Wednesday, March 16, 2011

Archive Envy

I knew it would happen. Chris scooped me on my topic of choice for this week (Olive Dickason), and I was about to be reduced to writing about History Television's new Pawnathon Canada (which looks like a kind of a down market Antique Roadshow).

Then I read the most recent post on the Legal History Blog by Dan Ernst, on the Clarence Darrow Digital Archive and Database of the University of Minnesotal Law Library. Which made me fairly green with envy, then made me start thinking it was maybe just a bit Brave New World. This is what Ernst has to say:

The site includes an extraordinary collection of personal letters written by and to Clarence Darrow. These letters include correspondence with Darrow's family members as well as with many other prominent individuals who influenced the development of American law during the first half of the 20th Century. In addition, the site has sections focused on both Darrow's famous and lesser known trials. Incorporated throughout the site is commentary about a wide variety of political and social issues that were of importance to Clarence Darrow professionally and personally. The site contains a rich and unique array of material including trial transcripts, cases, articles, books, photos, and narratives about Clarence Darrow's life and legal career.

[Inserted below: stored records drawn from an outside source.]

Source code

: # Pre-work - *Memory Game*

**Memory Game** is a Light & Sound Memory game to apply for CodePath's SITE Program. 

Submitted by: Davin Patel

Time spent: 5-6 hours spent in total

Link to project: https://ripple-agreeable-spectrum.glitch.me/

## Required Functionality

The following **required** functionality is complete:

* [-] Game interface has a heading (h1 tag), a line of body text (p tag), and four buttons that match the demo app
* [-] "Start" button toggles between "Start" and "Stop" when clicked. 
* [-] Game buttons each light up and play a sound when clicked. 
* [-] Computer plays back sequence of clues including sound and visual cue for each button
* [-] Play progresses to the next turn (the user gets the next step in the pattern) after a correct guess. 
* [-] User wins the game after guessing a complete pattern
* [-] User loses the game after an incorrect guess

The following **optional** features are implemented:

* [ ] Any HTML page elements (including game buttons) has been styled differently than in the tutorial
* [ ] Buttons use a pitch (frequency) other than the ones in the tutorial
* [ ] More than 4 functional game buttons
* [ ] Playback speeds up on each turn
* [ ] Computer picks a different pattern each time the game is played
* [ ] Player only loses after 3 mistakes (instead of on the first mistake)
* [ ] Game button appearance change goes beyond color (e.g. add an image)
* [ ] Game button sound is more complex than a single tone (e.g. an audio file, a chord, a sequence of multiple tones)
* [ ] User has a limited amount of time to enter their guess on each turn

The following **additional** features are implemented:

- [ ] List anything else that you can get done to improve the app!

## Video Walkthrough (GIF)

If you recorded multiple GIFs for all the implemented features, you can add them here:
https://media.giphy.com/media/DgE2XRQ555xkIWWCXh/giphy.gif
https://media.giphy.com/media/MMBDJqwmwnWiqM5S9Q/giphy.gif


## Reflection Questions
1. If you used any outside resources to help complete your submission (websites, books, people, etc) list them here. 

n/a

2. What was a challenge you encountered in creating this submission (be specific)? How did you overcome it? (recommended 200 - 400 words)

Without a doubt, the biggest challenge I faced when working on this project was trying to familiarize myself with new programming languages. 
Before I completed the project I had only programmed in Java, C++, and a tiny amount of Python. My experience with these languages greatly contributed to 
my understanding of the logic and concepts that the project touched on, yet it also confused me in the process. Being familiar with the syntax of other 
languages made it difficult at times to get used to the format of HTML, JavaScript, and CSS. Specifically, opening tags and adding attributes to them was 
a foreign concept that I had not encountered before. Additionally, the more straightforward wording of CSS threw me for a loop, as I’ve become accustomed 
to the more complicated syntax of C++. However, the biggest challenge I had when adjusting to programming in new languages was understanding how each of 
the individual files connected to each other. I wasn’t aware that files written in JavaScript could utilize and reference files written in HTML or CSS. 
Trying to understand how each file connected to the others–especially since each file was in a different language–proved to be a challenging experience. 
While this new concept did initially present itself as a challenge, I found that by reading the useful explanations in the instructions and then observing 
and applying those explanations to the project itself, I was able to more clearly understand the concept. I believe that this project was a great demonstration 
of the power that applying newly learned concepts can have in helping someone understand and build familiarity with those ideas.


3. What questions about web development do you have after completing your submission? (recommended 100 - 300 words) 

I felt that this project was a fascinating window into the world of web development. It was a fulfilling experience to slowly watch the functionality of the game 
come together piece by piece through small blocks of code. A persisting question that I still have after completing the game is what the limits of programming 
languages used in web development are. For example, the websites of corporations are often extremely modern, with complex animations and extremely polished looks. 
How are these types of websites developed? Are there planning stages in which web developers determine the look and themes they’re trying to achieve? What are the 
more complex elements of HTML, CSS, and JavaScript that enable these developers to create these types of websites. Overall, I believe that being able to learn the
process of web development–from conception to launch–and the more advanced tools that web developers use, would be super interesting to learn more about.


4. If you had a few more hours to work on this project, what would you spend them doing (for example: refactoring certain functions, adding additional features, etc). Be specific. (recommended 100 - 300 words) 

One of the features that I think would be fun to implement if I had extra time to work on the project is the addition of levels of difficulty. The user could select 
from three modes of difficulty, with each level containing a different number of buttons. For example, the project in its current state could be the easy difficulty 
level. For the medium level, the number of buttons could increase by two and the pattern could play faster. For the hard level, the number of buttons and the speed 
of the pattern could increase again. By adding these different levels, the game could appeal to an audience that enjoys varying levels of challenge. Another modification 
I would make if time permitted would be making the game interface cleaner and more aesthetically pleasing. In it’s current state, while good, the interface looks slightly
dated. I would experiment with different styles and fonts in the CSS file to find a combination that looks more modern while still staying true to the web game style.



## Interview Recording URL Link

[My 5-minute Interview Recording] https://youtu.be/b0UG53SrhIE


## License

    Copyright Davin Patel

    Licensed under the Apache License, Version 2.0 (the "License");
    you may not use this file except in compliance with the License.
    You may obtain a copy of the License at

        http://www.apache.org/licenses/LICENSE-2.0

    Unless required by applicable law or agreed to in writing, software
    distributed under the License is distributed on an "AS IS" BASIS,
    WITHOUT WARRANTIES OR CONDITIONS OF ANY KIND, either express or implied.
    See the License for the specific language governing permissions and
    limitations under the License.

This site provides access to a free, publicly accessible Searchable Database of Darrow Cases. Courtesy of Westlaw from Thomson-Reuters, this database contains all published state and federal cases in which Clarence Darrow or his law firm is listed as counsel for one of the parties. The database also contains all published state and federal cases that quote or refer to Clarence Darrow. This database will be periodically updated.

The detective part of archival research is annoying, time-consuming and often expensive. And who doesn't prefer to read sources on the computer screen to microlm, which always makes me feel sea-sick. But at least you own the parameters of your search, to a certain extent--having picked a political legal topic which crosses jurisdictional time zones, ie the switch from Canada West to Ontario, with the archival consequence that only my later half of my sources are in Toronto, I see the temptation of letting archival policy dictate temporal and geographic limits. But we should never forget that archival policy is in fact policy: collections don't just happen. See for example Valerie Johnson, "Creating History? Confronting the myth of objectivity in the archive" in Archives, Autumn 2007 and  John Scott, A Matter of Record: Documentary Sources in Social Research (Polity Press, 1990), pictured.

And isn't it better that the limits be set by the research question? Not that the historians using the Darrow collection will be corrupted by the temptation to assume that the searching has all been done. But the temptation is there.